▶ _ACTIVITY_
Go over the entries and report the lines where the word "JSON" occurs.

▶ _DATASET EXCERPTS_
[Start of Attachment]

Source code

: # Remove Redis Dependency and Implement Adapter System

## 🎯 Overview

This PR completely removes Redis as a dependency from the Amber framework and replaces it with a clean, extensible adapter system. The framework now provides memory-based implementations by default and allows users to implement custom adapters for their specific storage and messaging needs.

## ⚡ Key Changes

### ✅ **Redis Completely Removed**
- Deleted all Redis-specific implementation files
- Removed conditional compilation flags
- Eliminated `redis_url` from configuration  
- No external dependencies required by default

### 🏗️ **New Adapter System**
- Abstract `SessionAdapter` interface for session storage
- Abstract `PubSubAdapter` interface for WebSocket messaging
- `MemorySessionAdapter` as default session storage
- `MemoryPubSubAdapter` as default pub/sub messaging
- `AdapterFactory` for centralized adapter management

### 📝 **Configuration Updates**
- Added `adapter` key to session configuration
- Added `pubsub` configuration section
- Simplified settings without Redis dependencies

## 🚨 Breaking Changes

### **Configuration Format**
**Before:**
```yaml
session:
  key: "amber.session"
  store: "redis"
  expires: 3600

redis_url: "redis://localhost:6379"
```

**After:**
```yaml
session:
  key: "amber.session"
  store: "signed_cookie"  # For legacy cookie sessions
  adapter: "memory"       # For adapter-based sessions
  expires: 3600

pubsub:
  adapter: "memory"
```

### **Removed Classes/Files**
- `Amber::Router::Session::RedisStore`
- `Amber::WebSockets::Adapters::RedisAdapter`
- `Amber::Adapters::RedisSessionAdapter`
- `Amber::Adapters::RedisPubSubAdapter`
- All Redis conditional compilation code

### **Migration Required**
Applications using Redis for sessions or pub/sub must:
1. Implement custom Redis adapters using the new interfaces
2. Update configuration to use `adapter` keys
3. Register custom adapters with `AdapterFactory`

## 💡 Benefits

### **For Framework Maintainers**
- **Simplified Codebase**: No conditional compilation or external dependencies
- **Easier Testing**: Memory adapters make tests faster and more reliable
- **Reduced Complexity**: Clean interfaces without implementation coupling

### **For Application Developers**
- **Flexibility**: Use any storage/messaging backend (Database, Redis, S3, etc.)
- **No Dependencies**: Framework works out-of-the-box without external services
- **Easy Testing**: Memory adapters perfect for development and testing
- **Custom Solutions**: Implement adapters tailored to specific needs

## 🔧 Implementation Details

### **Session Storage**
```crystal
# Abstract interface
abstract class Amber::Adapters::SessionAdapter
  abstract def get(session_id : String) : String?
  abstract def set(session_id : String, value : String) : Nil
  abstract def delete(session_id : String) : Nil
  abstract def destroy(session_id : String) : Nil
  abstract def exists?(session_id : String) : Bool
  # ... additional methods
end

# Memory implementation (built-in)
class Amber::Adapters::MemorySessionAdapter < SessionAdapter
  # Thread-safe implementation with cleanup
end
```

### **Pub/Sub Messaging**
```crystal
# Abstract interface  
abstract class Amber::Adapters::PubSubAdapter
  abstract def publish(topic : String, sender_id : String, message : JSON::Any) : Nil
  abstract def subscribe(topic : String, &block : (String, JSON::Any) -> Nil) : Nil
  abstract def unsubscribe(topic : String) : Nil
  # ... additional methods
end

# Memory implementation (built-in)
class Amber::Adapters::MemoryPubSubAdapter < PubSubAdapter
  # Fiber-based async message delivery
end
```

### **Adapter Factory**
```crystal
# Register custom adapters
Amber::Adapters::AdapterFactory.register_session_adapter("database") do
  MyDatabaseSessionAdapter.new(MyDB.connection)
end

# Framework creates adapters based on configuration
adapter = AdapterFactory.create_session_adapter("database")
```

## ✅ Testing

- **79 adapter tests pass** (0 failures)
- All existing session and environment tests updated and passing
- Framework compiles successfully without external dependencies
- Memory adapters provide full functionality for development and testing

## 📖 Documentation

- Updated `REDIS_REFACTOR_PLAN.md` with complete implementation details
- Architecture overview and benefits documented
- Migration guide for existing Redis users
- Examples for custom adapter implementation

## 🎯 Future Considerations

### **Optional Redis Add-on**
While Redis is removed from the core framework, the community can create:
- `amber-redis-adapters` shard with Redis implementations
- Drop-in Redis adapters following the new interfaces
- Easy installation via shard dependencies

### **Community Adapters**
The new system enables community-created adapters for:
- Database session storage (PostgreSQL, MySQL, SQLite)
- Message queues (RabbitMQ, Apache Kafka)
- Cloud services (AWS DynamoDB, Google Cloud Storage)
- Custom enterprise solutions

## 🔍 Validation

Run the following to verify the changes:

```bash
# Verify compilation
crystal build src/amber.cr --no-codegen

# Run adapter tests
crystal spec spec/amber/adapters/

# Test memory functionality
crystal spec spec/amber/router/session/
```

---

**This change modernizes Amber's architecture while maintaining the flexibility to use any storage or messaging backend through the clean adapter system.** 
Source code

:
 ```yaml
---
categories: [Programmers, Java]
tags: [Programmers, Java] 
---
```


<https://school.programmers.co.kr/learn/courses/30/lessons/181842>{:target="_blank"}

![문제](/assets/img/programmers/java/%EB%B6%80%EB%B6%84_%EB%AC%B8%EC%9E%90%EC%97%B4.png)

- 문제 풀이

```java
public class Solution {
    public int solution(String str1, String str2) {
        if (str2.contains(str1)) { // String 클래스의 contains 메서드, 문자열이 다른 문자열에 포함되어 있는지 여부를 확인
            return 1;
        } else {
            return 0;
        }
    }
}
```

[End of Attachment]

▶ _ANSWER TO THIS PROBLEM_
  abstract def publish(topic : String, sender_id : String, message : JSON::Any) : Nil
  abstract def subscribe(topic : String, &block : (String, JSON::Any) -> Nil) : Nil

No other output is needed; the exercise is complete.